【发布时间】:2018-04-06 18:10:27
【问题描述】:
大家好,我有一个需要根据另一个数据帧更新的数据帧,我们要对某些字段求和,其他字段仅取第二个数据帧提供的新值,这就是我所做的
val hist1 = spark.read
.format("csv")
.option("header", "true") //reading the headers
.load("C:/Users/MHT/Desktop/histocaisse_dte1.csv")
.withColumn("article_id", 'article_id.cast(LongType))
.withColumn("pos_id", 'pos_id.cast(LongType))

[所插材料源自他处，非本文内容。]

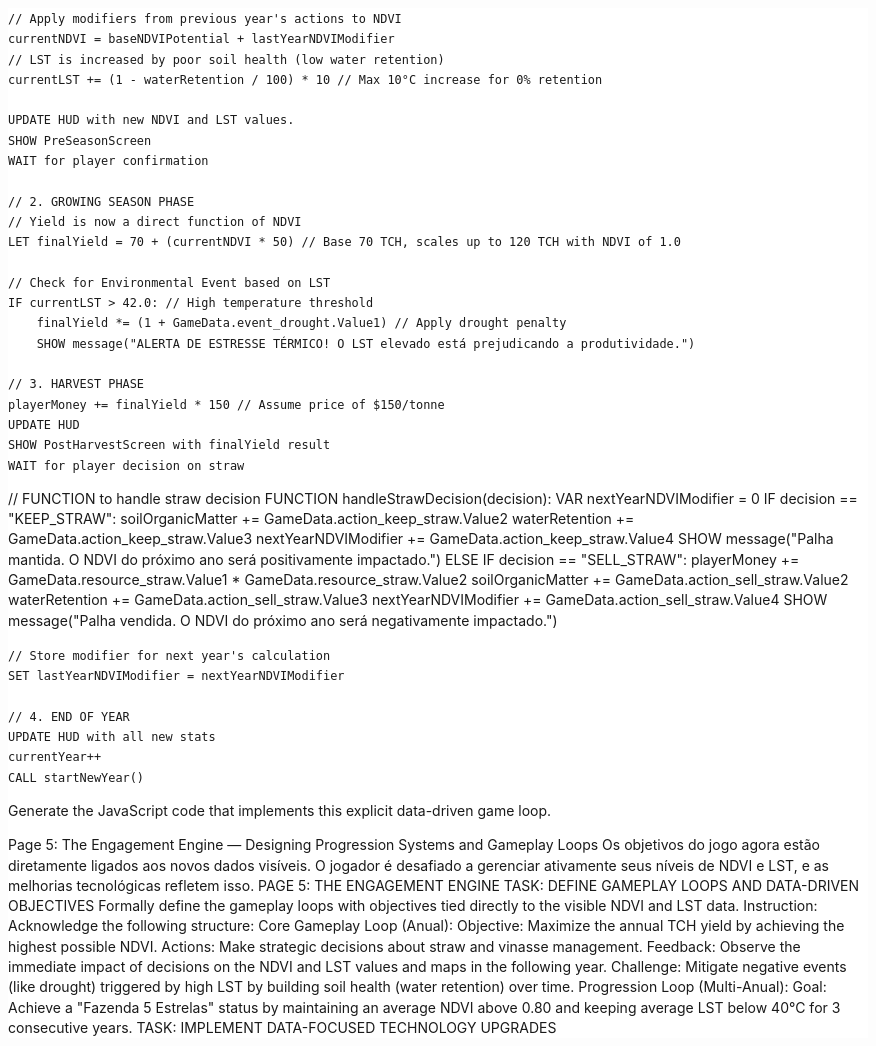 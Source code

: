     // Apply modifiers from previous year's actions to NDVI
    currentNDVI = baseNDVIPotential + lastYearNDVIModifier
    // LST is increased by poor soil health (low water retention)
    currentLST += (1 - waterRetention / 100) * 10 // Max 10°C increase for 0% retention
    
    UPDATE HUD with new NDVI and LST values.
    SHOW PreSeasonScreen
    WAIT for player confirmation

    // 2. GROWING SEASON PHASE
    // Yield is now a direct function of NDVI
    LET finalYield = 70 + (currentNDVI * 50) // Base 70 TCH, scales up to 120 TCH with NDVI of 1.0

    // Check for Environmental Event based on LST
    IF currentLST > 42.0: // High temperature threshold
        finalYield *= (1 + GameData.event_drought.Value1) // Apply drought penalty
        SHOW message("ALERTA DE ESTRESSE TÉRMICO! O LST elevado está prejudicando a produtividade.")

    // 3. HARVEST PHASE
    playerMoney += finalYield * 150 // Assume price of $150/tonne
    UPDATE HUD
    SHOW PostHarvestScreen with finalYield result
    WAIT for player decision on straw

// FUNCTION to handle straw decision
FUNCTION handleStrawDecision(decision):
    VAR nextYearNDVIModifier = 0
    IF decision == "KEEP_STRAW":
        soilOrganicMatter += GameData.action_keep_straw.Value2
        waterRetention += GameData.action_keep_straw.Value3
        nextYearNDVIModifier += GameData.action_keep_straw.Value4
        SHOW message("Palha mantida. O NDVI do próximo ano será positivamente impactado.")
    ELSE IF decision == "SELL_STRAW":
        playerMoney += GameData.resource_straw.Value1 * GameData.resource_straw.Value2
        soilOrganicMatter += GameData.action_sell_straw.Value2
        waterRetention += GameData.action_sell_straw.Value3
        nextYearNDVIModifier += GameData.action_sell_straw.Value4
        SHOW message("Palha vendida. O NDVI do próximo ano será negativamente impactado.")

    // Store modifier for next year's calculation
    SET lastYearNDVIModifier = nextYearNDVIModifier

    // 4. END OF YEAR
    UPDATE HUD with all new stats
    currentYear++
    CALL startNewYear()

Generate the JavaScript code that implements this explicit data-driven game loop.

Page 5: The Engagement Engine — Designing Progression Systems and Gameplay Loops
Os objetivos do jogo agora estão diretamente ligados aos novos dados visíveis. O jogador é desafiado a gerenciar ativamente seus níveis de NDVI e LST, e as melhorias tecnológicas refletem isso.
PAGE 5: THE ENGAGEMENT ENGINE
TASK: DEFINE GAMEPLAY LOOPS AND DATA-DRIVEN OBJECTIVES
Formally define the gameplay loops with objectives tied directly to the visible NDVI and LST data.
Instruction: Acknowledge the following structure:
Core Gameplay Loop (Anual):
Objective: Maximize the annual TCH yield by achieving the highest possible NDVI.
Actions: Make strategic decisions about straw and vinasse management.
Feedback: Observe the immediate impact of decisions on the NDVI and LST values and maps in the following year.
Challenge: Mitigate negative events (like drought) triggered by high LST by building soil health (water retention) over time.
Progression Loop (Multi-Anual):
Goal: Achieve a "Fazenda 5 Estrelas" status by maintaining an average NDVI above 0.80 and keeping average LST below 40°C for 3 consecutive years.
TASK: IMPLEMENT DATA-FOCUSED TECHNOLOGY UPGRADES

.withColumn("qte", 'qte.cast(LongType))
.withColumn("ca", 'ca.cast(DoubleType))
hist1.show
val hist2 = spark.read
.format("csv")
.option("header", "true") //reading the headers
.load("C:/Users/MHT/Desktop/his2.csv")
.withColumn("article_id", 'article_id.cast(LongType))
.withColumn("date", 'date.cast(DateType))
.withColumn("qte", 'qte.cast(LongType))
.withColumn("ca", 'ca.cast(DoubleType))
hist2.show
val df3 = hist1.unionAll(hist2)
//
val df4 = df3.groupBy("pos_id", "article_id").agg($"pos_id", $"article_id", max("date"), sum("qte"), sum("ca"))
df4.show
+------+----------+----------+---+----+----------+
|pos_id|article_id| date|qte| ca|sale_price|
+------+----------+----------+---+----+----------+
| 1| 1|2000-01-07| 3| 3.5| 14.3|
| 2| 2|2000-01-07| 15|12.0| 13.2|
| 3| 2|2000-01-07| 4| 1.2| 14.3|
| 4| 2|2000-01-07| 4| 1.2| 12.3|
+------+----------+----------+---+----+----------+
+------+----------+----------+---+----+----------+
|pos_id|article_id| date|qte| ca|sale_price|
+------+----------+----------+---+----+----------+
| 1| 1|2000-01-08| 3| 3.5| 14.5|
| 2| 2|2000-01-08| 15|12.0| 20.2|
| 3| 2|2000-01-08| 4| 1.2| 17.5|
| 4| 2|2000-01-08| 4| 1.2| 18.2|
| 5| 3|2000-01-08| 15| 1.2| 11.2|
| 6| 1|2000-01-08| 2|1.25| 13.5|
| 6| 2|2000-01-08| 2|1.25| 14.3|
+------+----------+----------+---+----+----------+
+------+----------+----------+--------+-------+
|pos_id|article_id| max(date)|sum(qte)|sum(ca)|
+------+----------+----------+--------+-------+
| 2| 2|2000-01-08| 30| 24.0|
| 3| 2|2000-01-08| 8| 2.4|
| 1| 1|2000-01-08| 6| 7.0|
| 5| 3|2000-01-08| 15| 1.2|
| 6| 1|2000-01-08| 2| 1.25|
| 6| 2|2000-01-08| 2| 1.25|
| 4| 2|2000-01-08| 8| 2.4|
+------+----------+----------+--------+-------+
如果我想附加字段 sale_price 并考虑第二个数据框提供的新 sale_price,请求将如何 这个请求会怎样
val df4 = df3.groupBy("pos_id", "article_id").agg($"pos_id", $"article_id", max("date"), sum("qte"), sum("ca"))
在此先感谢
【问题讨论】:
标签: scala apache-spark